[Prompt] Show every line of the data below that includes the word "animations".

<<<<

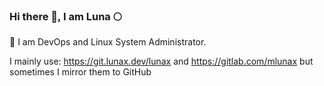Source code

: ### Hi there 👋, I am Luna 🌕
💼 I am DevOps and Linux System Administrator.

I mainly use: https://git.lunax.dev/lunax and https://gitlab.com/mlunax
but sometimes I mirror them to GitHub

<!-- <a href="https://github.com/mlunax">
  <img align="center" src="https://github-readme-stats-woad-six.vercel.app/api?username=mlunax&show_icons=true&theme=jolly" />
</a> -->

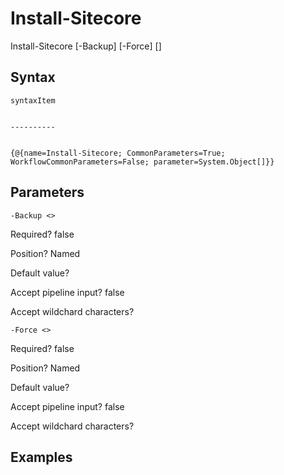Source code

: 

# Install-Sitecore


Install-Sitecore [-Backup] [-Force] [<CommonParameters>]


## Syntax

    syntaxItem                                                                                                                                                                                                                                                                                                                                                                                                                                                                                                                                                                                                                                                                                                                                                                                                                                                                                                                                                                                                                                                      

    ----------                                                                                                                                                                                                                                                                                                                                                                                                                                                                                                                                                                                                                                                                                                                                                                                                                                                                                                                                                                                                                                                      

    {@{name=Install-Sitecore; CommonParameters=True; WorkflowCommonParameters=False; parameter=System.Object[]}}



## Parameters

    
    -Backup <>

Required?  false

Position? Named

Default value? 

Accept pipeline input? false

Accept wildchard characters? 
    
    
    -Force <>

Required?  false

Position? Named

Default value? 

Accept pipeline input? false

Accept wildchard characters? 
    

## Examples


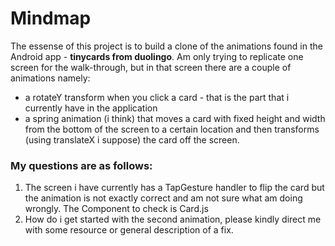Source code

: # Mindmap
The essense of this project is to build a clone of the animations found in the Android app - **tinycards from duolingo**. 
Am only trying to replicate one screen for the walk-through, but in that screen there are a couple of animations namely:
+ a rotateY transform when you click a card - that is the part that i currently have in the application
+ a spring animation (i think) that moves a card with fixed height and width from the bottom of the screen to a certain 
location and then transforms (using translateX i suppose) the card off the screen.

### My questions are as follows:
1) The screen i have currently has a TapGesture handler to flip the card but the animation is not exactly correct and am not sure what am doing wrongly. The Component to check is Card.js
2) How do i get started with the second animation, please kindly direct me with some resource or general description of a fix.
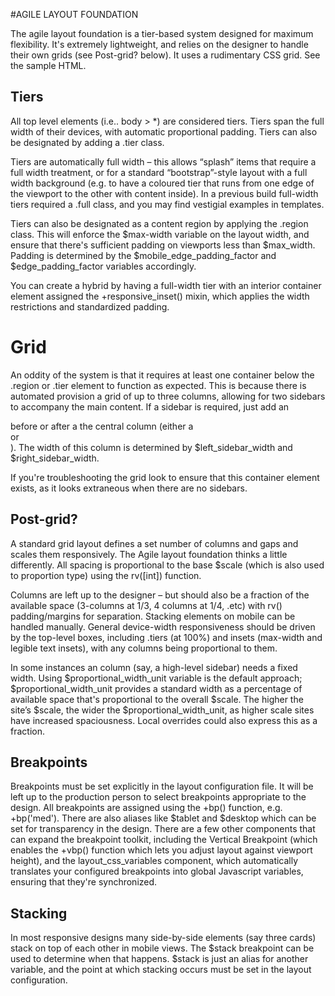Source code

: #AGILE LAYOUT FOUNDATION

The agile layout foundation is a tier-based system designed for maximum flexibility. It's extremely lightweight, and relies on the designer to handle their own grids (see Post-grid? below). It uses a rudimentary CSS grid. See the sample HTML.

## Tiers
All top level <body> elements (i.e.. body > *) are considered tiers. Tiers span the full width of their devices, with automatic proportional padding. Tiers can also be designated by adding a .tier class.

Tiers are automatically full width – this allows “splash” items that require a full width treatment, or for a standard “bootstrap”-style layout with a full width background (e.g. to have a coloured tier that runs from one edge of the viewport to the other with content inside). In a previous build full-width tiers required a .full class, and you may find vestigial examples in templates.

Tiers can also be designated as a content region by applying the .region class. This will enforce the $max-width variable on the layout width, and ensure that there's sufficient padding on viewports less than $max_width. Padding is determined by the $mobile_edge_padding_factor and $edge_padding_factor variables accordingly.

You can create a hybrid by having a full-width tier with an interior container element assigned the +responsive_inset() mixin, which applies the width restrictions and standardized padding.

# Grid
An oddity of the system is that it requires at least one container below the .region or .tier element to function as expected. This is because there is automated provision a grid of up to three columns, allowing for two sidebars to accompany the main content. If a sidebar is required, just add an <aside> before or after a the central column (either a <div> or <main>). The width of this column is determined by $left_sidebar_width and $right_sidebar_width.

If you're troubleshooting the grid look to ensure that this container element exists, as it looks extraneous when there are no sidebars. 


## Post-grid?
A standard grid layout defines a set number of columns and gaps and scales them responsively. The Agile layout foundation thinks a little differently. All spacing is proportional to the base $scale (which is also used to proportion type) using the rv(\[int\]) function.

Columns are left up to the designer – but should also be a fraction of the available space (3-columns at 1/3, 4 columns at 1/4, .etc) with rv() padding/margins for separation. Stacking elements on mobile can be handled manually. General device-width responsiveness should be driven by the top-level boxes, including .tiers (at 100%) and insets (max-width and legible text insets), with any columns being proportional to them.

In some instances an column (say, a high-level sidebar) needs a fixed width. Using $proportional_width_unit variable is the default approach; $proportional_width_unit provides a standard width as a percentage of available space that's proportional to the overall $scale. The higher the site’s $scale, the wider the $proportional_width_unit, as higher scale sites have increased spaciousness. Local overrides could also express this as a fraction.


## Breakpoints
Breakpoints must be set explicitly in the layout configuration file. It will be left up to the production person to select breakpoints appropriate to the design. All breakpoints are assigned using the +bp() function, e.g. +bp('med'). There are also aliases like $tablet and $desktop which can be set for transparency in the design. There are a few other components that can expand the breakpoint toolkit, including the Vertical Breakpoint (which enables the +vbp() function which lets you adjust layout against viewport height), and the layout_css_variables component, which automatically translates your configured breakpoints into global Javascript variables, ensuring that they're synchronized.

## Stacking
In most responsive designs many side-by-side elements (say three cards) stack on top of each other in mobile views. The $stack breakpoint can be used to determine when that happens. $stack is just an alias for another variable, and the point at which stacking occurs must be set in the layout configuration.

>>>>

[Answer box]
The essense of this project is to build a clone of the animations found in the Android app - **tinycards from duolingo**. 
Am only trying to replicate one screen for the walk-through, but in that screen there are a couple of animations namely:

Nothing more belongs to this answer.